— About this exercise —
Keeping every character as it is, transcribe the entries below.
+++ Material for this exercise +++
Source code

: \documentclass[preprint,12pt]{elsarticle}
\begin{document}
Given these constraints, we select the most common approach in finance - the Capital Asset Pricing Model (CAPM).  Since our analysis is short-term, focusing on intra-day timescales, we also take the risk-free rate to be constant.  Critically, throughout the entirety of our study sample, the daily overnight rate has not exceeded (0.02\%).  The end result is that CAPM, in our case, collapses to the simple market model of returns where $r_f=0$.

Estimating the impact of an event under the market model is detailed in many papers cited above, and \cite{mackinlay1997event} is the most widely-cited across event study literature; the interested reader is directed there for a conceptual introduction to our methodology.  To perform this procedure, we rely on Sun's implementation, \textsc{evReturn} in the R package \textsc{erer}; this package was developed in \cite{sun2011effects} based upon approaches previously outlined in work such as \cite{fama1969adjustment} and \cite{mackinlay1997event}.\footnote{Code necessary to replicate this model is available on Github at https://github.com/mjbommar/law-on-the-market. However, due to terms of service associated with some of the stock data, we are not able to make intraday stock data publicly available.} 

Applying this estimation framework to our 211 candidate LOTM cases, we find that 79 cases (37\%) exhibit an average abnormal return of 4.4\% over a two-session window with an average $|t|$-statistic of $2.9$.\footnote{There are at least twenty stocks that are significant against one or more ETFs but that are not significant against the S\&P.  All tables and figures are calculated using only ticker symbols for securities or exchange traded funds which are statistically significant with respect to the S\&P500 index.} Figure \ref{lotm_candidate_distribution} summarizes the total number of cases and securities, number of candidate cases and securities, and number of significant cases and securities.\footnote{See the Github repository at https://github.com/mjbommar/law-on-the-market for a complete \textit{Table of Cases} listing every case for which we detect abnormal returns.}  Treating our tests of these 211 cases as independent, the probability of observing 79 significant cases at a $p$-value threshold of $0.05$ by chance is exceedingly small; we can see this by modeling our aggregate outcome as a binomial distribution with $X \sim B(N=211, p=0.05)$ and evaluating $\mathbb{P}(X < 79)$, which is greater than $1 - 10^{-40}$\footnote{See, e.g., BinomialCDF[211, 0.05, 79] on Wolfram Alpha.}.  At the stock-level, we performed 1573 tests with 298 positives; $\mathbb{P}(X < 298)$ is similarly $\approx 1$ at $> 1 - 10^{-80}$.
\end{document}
+++
— Response area —
Source code

: \documentclass[preprint,12pt]{elsarticle}
\begin{document}
Given these constraints, we select the most common approach in finance - the Capital Asset Pricing Model (CAPM).  Since our analysis is short-term, focusing on intra-day timescales, we also take the risk-free rate to be constant.  Critically, throughout the entirety of our study sample, the daily overnight rate has not exceeded (0.02\%).  The end result is that CAPM, in our case, collapses to the simple market model of returns where $r_f=0$.

Estimating the impact of an event under the market model is detailed in many papers cited above, and \cite{mackinlay1997event} is the most widely-cited across event study literature; the interested reader is directed there for a conceptual introduction to our methodology.  To perform this procedure, we rely on Sun's implementation, \textsc{evReturn} in the R package \textsc{erer}; this package was developed in \cite{sun2011effects} based upon approaches previously outlined in work such as \cite{fama1969adjustment} and \cite{mackinlay1997event}.\footnote{Code necessary to replicate this model is available on Github at https://github.com/mjbommar/law-on-the-market. However, due to terms of service associated with some of the stock data, we are not able to make intraday stock data publicly available.} 

Applying this estimation framework to our 211 candidate LOTM cases, we find that 79 cases (37\%) exhibit an average abnormal return of 4.4\% over a two-session window with an average $|t|$-statistic of $2.9$.\footnote{There are at least twenty stocks that are significant against one or more ETFs but that are not significant against the S\&P.  All tables and figures are calculated using only ticker symbols for securities or exchange traded funds which are statistically significant with respect to the S\&P500 index.} Figure \ref{lotm_candidate_distribution} summarizes the total number of cases and securities, number of candidate cases and securities, and number of significant cases and securities.\footnote{See the Github repository at https://github.com/mjbommar/law-on-the-market for a complete \textit{Table of Cases} listing every case for which we detect abnormal returns.}  Treating our tests of these 211 cases as independent, the probability of observing 79 significant cases at a $p$-value threshold of $0.05$ by chance is exceedingly small; we can see this by modeling our aggregate outcome as a binomial distribution with $X \sim B(N=211, p=0.05)$ and evaluating $\mathbb{P}(X < 79)$, which is greater than $1 - 10^{-40}$\footnote{See, e.g., BinomialCDF[211, 0.05, 79] on Wolfram Alpha.}.  At the stock-level, we performed 1573 tests with 298 positives; $\mathbb{P}(X < 298)$ is similarly $\approx 1$ at $> 1 - 10^{-80}$.
\end{document}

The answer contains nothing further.